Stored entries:
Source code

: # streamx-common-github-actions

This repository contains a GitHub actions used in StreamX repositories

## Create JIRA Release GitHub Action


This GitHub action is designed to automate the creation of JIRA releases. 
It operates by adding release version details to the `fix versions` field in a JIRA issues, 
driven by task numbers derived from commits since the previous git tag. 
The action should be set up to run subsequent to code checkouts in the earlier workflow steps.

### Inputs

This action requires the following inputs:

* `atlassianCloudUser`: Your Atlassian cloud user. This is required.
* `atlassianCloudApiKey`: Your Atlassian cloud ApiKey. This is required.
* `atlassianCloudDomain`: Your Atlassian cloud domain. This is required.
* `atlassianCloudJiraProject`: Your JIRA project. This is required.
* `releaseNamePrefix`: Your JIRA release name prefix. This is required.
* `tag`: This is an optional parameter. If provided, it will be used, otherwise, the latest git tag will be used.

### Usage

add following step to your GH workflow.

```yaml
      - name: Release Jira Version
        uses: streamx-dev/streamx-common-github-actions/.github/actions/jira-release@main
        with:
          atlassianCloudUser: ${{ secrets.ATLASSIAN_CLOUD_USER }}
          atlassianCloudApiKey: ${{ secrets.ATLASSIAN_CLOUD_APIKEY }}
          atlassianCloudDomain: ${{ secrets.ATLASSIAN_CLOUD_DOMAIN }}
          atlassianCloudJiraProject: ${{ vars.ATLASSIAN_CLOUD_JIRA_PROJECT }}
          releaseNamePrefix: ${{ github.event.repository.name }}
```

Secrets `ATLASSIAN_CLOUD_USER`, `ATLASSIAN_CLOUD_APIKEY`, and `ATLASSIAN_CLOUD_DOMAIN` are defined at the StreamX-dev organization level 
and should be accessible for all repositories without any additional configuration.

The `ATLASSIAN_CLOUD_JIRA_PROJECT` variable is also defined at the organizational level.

...

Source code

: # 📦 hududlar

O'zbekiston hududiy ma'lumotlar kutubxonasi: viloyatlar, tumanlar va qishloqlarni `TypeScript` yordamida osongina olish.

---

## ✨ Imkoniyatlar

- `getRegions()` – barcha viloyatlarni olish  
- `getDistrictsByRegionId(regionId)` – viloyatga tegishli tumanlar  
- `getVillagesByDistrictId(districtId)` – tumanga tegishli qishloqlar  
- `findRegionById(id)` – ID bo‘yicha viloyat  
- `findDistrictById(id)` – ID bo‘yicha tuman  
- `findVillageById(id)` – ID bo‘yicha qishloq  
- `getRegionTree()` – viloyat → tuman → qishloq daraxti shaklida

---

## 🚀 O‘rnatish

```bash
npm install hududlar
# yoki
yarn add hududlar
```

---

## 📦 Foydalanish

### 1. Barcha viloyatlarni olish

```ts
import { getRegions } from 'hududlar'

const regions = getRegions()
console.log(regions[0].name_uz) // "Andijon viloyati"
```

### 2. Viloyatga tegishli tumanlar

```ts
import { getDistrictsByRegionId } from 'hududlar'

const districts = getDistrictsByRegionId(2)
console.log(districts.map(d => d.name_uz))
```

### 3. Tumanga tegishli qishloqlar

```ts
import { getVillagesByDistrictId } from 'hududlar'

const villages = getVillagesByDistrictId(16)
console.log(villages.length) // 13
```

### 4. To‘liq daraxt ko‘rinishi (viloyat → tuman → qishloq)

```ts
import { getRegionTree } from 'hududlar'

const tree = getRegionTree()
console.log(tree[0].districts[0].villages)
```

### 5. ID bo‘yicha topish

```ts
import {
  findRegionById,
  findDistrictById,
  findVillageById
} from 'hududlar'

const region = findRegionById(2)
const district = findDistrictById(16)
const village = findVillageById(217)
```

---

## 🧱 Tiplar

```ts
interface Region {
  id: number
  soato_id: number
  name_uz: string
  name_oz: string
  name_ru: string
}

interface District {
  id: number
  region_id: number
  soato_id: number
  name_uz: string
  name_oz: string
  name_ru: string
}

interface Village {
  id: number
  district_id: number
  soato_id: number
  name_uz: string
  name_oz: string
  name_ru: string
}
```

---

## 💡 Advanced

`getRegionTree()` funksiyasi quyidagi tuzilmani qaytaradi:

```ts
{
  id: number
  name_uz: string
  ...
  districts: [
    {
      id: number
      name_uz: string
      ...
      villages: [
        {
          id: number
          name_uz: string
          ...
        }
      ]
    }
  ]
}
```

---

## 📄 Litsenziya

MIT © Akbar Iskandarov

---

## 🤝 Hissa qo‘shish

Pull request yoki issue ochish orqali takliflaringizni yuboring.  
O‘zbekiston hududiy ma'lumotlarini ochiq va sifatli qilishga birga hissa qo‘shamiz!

_Exercise prompt_.
Filter the entries above down to the lines that contain "atlassianCloudJiraProject".

_Output_.
* `atlassianCloudJiraProject`: Your JIRA project. This is required.
          atlassianCloudJiraProject: ${{ vars.ATLASSIAN_CLOUD_JIRA_PROJECT }}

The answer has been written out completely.